Bug #17308 mysqlimport on linux doesn't always handle windows-style line-endings sanely
Submitted: 10 Feb 2006 17:08 Modified: 26 Jul 2006 17:58
Reporter: [ name withheld ] Email Updates:
Status: Closed Impact on me:
None 
Category:MySQL Server: Command-line Clients Severity:S3 (Non-critical)
Version:5.022-BK, 5.0.18 OS:Any (all)
Assigned to: Magnus Blåudd CPU Architecture:Any

[10 Feb 2006 17:08] [ name withheld ]
Description:
Importing a CSV file that was created on Windows (using non-MySQL tools), mysqlimport correctly separated records based on CRLF. 

theblackbox:~# file tblio_definition_2006.txt
tblio_definition_2006.txt: ASCII English text, with very long lines, with CRLF line terminators
theblackbox:~# mysqlimport --fields-terminated-by=, ccsp3_prelim ~/tblio_definition_2006.txt
ccsp3_prelim.tblio_definition_2006: Records: 361  Deleted: 0  Skipped: 0  Warnings: 249

There were, indeed, 361 records in the file.

But some fields were double-quote enclosed. When specifying optional enclosures, mysqlimport read every other line as a new record.

theblackbox:~# mysqlimport --fields-terminated-by=, --fields-optionally-enclosed-by=\" ccsp3_prelim ~/tblio_definition_2006.txt
ccsp3_prelim.tblio_definition_2006: Records: 181  Deleted: 0  Skipped: 0  Warnings: 217

Every other line was appended to the final field in the previous record.

After converting the file to unix-style line endings, everything worked fine.

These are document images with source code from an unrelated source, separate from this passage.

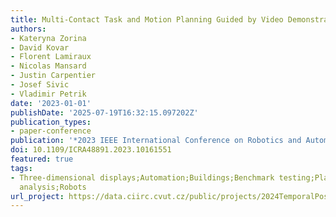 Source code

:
 ```yaml
---
title: Multi-Contact Task and Motion Planning Guided by Video Demonstration
authors:
- Kateryna Zorina
- David Kovar
- Florent Lamiraux
- Nicolas Mansard
- Justin Carpentier
- Josef Sivic
- Vladimir Petrik
date: '2023-01-01'
publishDate: '2025-07-19T16:32:15.097202Z'
publication_types:
- paper-conference
publication: '*2023 IEEE International Conference on Robotics and Automation (ICRA)*'
doi: 10.1109/ICRA48891.2023.10161551
featured: true
tags:
- Three-dimensional displays;Automation;Buildings;Benchmark testing;Planning;Task
  analysis;Robots
url_project: https://data.ciirc.cvut.cz/public/projects/2024TemporalPose
---
```

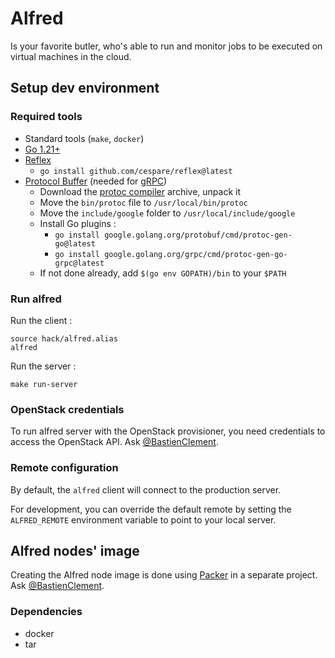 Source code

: # Alfred

Is your favorite butler, who's able to run and monitor jobs to be executed on virtual machines in the cloud.

## Setup dev environment

### Required tools

- Standard tools (`make`, `docker`)
- [Go 1.21+](https://go.dev/doc/install)
- [Reflex](https://github.com/cespare/reflex)
  - `go install github.com/cespare/reflex@latest`
- [Protocol Buffer](https://grpc.io/docs/protoc-installation/) (needed for [gRPC](https://grpc.io/))
  - Download the [protoc compiler](https://github.com/protocolbuffers/protobuf/releases/latest) archive, unpack it
  - Move the `bin/protoc` file to `/usr/local/bin/protoc`
  - Move the `include/google` folder to `/usr/local/include/google`
  - Install Go plugins :
    - `go install google.golang.org/protobuf/cmd/protoc-gen-go@latest`
    - `go install google.golang.org/grpc/cmd/protoc-gen-go-grpc@latest`
  - If not done already, add `$(go env GOPATH)/bin` to your `$PATH`

### Run alfred

Run the client :
```shell
source hack/alfred.alias
alfred
```

Run the server :
```shell
make run-server
```

### OpenStack credentials

To run alfred server with the OpenStack provisioner, you need credentials to access the OpenStack API.
Ask [@BastienClement](https://github.com/BastienClement).

### Remote configuration

By default, the `alfred` client will connect to the production server. 

For development, you can override the default remote by setting the `ALFRED_REMOTE` environment variable to point to your local server.

## Alfred nodes' image

Creating the Alfred node image is done using [Packer](https://www.packer.io/) in a separate project. Ask [@BastienClement](https://github.com/BastienClement).

### Dependencies

- docker
- tar
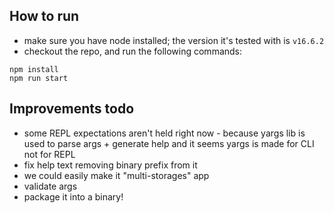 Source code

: ## How to run

- make sure you have node installed; the version it's tested with is `v16.6.2`
- checkout the repo, and run the following commands:

```
npm install
npm run start
```

## Improvements todo 

- some REPL expectations aren't held right now - because yargs lib is used to parse args + generate help and it seems yargs is made for CLI not for REPL
- fix help text removing binary prefix from it
- we could easily make it "multi-storages" app
- validate args
- package it into a binary!
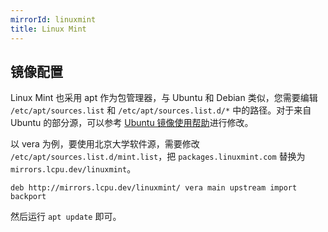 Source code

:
 ```yaml
---
mirrorId: linuxmint
title: Linux Mint
---
```


## 镜像配置

Linux Mint 也采用 apt 作为包管理器，与 Ubuntu 和 Debian 类似，您需要编辑 `/etc/apt/sources.list` 和 `/etc/apt/sources.list.d/*` 中的路径。对于来自 Ubuntu 的部分源，可以参考 [Ubuntu 镜像使用帮助](https://mirrors.lcpu.dev/help/ubuntu)进行修改。

以 vera 为例，要使用北京大学软件源，需要修改 `/etc/apt/sources.list.d/mint.list`，把 `packages.linuxmint.com` 替换为 `mirrors.lcpu.dev/linuxmint`。

```unix-conf
deb http://mirrors.lcpu.dev/linuxmint/ vera main upstream import backport
```

然后运行 `apt update` 即可。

theblackbox:~# dos2unix tblio_definition_2006.txt
theblackbox:~# file tblio_definition_2006.txt
tblio_definition_2006.txt: ASCII English text, with very long lines
theblackbox:~# mysqlimport --fields-terminated-by=, --fields-optionally-enclosed-by=\" ccsp3_prelim ~/tblio_definition_2006.txt
ccsp3_prelim.tblio_definition_2006: Records: 361  Deleted: 0  Skipped: 0  Warnings: 0

How to repeat:
Build a CSV file with CRLF record terminators, enclose some fields in quotes, then try to load with mysqlimport on linux.

Suggested fix:
Correct handling of CRLF-terminated records by mysqlimport (on the linux platform) when using --fields-optionally-enclosed-by.
[14 Feb 2006 10:12] Valeriy Kravchuk
Thank you for a problem report. Please, upload that your original tblio_definition_2006.txt file (before dos2unix conversion).
[14 Feb 2006 17:27] [ name withheld ]
CSV file with CRLF line terminations.

Attachment: tblio_definition_2006.txt (text/plain), 35.59 KiB.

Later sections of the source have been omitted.